Activity: Search the records for the word "setup" and copy each line in which it appears.

Exercise inputs:
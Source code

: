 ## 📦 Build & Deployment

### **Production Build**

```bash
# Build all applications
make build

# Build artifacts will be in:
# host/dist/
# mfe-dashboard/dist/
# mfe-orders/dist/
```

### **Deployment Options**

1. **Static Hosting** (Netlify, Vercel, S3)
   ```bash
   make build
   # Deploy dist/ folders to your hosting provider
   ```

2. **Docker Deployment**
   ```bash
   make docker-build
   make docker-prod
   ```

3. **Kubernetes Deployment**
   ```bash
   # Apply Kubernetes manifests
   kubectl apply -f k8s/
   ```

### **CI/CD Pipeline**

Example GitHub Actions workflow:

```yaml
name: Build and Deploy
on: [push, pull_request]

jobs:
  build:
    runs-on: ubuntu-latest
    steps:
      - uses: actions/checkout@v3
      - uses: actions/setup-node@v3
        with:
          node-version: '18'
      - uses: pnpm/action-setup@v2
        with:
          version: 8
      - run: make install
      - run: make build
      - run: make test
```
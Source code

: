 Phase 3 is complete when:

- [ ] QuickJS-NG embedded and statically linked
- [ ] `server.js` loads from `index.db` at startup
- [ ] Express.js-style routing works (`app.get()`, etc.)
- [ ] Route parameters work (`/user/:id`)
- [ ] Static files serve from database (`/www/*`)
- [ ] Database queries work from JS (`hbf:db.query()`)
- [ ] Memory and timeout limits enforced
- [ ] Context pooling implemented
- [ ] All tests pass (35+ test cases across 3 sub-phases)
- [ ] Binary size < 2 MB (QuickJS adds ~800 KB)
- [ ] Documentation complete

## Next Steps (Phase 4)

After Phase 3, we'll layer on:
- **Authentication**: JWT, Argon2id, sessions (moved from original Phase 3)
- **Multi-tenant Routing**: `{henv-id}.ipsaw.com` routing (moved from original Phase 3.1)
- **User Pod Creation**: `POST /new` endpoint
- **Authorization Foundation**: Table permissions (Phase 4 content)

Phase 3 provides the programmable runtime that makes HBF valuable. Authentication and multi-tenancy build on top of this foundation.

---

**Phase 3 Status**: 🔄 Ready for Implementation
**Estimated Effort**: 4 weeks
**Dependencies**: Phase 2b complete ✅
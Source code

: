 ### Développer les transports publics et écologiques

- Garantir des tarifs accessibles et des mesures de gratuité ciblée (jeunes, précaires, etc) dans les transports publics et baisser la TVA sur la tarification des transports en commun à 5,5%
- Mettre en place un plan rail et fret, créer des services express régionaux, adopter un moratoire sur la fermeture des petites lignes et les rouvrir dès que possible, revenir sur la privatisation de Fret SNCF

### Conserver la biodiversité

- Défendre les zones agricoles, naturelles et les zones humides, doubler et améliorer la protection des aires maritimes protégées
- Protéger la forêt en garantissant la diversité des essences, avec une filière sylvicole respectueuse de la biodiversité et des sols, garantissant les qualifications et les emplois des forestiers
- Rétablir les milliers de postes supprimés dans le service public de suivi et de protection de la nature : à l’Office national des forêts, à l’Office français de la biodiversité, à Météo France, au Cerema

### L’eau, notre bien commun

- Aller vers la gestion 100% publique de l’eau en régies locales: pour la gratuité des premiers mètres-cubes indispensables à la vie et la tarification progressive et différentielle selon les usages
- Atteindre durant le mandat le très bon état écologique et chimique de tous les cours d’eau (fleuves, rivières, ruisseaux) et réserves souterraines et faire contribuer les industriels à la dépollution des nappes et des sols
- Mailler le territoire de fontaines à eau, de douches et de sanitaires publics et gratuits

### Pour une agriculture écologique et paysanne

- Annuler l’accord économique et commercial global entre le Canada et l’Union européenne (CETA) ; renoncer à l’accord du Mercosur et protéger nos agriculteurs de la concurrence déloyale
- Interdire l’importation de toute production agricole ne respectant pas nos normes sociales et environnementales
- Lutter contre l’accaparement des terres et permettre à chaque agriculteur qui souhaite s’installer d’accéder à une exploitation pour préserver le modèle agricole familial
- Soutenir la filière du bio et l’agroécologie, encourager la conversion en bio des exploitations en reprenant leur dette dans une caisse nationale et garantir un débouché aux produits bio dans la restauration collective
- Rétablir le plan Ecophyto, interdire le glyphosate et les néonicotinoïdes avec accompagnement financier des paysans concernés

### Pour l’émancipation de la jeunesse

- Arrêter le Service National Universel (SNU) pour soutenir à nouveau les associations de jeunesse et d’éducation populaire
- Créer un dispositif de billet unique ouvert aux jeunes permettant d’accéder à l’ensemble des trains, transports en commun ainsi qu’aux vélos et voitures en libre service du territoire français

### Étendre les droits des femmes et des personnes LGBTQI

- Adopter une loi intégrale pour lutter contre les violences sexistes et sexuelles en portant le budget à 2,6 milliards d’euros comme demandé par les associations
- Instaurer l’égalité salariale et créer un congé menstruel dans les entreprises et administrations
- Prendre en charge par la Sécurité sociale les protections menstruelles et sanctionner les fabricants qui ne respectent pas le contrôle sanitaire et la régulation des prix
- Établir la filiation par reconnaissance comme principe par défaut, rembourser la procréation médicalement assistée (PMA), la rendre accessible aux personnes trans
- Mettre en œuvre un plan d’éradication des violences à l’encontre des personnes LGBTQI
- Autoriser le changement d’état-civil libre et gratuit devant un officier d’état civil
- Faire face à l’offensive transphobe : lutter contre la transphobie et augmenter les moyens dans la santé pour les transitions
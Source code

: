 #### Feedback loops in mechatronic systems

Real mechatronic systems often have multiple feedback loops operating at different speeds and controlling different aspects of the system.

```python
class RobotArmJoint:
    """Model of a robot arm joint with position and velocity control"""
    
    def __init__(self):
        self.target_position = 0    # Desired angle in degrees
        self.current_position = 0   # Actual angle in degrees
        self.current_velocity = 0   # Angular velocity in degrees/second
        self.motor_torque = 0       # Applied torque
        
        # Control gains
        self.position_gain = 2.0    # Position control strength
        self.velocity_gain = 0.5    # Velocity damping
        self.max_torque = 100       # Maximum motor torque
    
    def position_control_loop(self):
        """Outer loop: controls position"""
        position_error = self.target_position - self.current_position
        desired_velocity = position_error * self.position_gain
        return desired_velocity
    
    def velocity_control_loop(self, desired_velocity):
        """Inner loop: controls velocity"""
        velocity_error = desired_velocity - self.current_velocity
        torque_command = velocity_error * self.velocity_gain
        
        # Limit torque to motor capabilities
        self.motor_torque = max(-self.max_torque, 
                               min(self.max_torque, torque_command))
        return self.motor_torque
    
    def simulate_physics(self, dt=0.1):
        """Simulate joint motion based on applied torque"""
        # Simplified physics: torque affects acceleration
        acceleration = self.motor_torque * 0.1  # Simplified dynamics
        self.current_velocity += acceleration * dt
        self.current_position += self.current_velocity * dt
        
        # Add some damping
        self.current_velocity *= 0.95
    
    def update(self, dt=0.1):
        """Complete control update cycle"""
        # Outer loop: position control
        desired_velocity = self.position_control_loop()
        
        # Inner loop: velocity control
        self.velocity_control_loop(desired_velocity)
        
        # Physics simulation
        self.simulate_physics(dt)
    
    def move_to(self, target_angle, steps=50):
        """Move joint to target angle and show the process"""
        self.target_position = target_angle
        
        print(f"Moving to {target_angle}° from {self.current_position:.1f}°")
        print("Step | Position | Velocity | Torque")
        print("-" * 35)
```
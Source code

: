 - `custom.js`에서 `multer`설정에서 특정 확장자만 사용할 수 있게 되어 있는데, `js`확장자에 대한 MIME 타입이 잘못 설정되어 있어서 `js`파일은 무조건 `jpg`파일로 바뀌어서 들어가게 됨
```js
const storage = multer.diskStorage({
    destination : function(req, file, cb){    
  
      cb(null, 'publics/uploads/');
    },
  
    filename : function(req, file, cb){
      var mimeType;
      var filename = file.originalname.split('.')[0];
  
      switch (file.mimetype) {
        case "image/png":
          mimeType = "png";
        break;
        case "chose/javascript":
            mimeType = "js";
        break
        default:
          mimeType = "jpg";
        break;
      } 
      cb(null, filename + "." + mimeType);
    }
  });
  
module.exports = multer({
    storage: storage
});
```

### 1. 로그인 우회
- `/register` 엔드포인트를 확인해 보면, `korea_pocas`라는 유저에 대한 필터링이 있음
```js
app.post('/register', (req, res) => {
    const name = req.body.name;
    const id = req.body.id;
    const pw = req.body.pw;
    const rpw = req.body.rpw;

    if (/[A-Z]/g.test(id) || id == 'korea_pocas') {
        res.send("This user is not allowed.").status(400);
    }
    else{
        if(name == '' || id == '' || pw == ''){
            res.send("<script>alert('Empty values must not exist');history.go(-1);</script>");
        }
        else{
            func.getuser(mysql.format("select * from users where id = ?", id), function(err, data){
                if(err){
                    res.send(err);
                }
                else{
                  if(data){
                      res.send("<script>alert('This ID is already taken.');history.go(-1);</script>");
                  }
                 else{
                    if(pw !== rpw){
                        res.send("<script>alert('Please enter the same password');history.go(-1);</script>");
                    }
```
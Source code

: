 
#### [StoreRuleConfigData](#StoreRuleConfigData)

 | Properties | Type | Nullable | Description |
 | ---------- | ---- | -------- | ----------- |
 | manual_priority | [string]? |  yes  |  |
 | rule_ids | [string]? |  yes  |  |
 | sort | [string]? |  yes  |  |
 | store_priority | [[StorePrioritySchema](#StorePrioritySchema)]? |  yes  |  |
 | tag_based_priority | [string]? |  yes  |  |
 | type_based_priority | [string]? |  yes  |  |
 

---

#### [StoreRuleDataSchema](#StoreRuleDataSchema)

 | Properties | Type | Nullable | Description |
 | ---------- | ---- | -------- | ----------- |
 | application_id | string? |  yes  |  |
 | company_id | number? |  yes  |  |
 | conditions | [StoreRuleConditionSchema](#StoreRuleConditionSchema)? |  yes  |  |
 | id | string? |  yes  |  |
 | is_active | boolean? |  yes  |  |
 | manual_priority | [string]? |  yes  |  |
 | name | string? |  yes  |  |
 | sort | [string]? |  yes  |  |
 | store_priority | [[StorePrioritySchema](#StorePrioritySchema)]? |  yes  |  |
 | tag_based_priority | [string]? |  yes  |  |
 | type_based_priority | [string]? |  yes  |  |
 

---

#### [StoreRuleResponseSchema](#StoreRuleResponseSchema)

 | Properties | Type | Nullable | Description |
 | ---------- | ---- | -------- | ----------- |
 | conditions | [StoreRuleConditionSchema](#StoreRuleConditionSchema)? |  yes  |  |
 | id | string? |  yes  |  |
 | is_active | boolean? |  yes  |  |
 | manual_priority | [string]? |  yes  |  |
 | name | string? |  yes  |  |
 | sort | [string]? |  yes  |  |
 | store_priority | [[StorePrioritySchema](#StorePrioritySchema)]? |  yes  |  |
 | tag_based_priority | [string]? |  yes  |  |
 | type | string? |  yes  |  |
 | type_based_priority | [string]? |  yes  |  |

Finished exercise:
      - uses: actions/setup-node@v3
      - uses: pnpm/action-setup@v2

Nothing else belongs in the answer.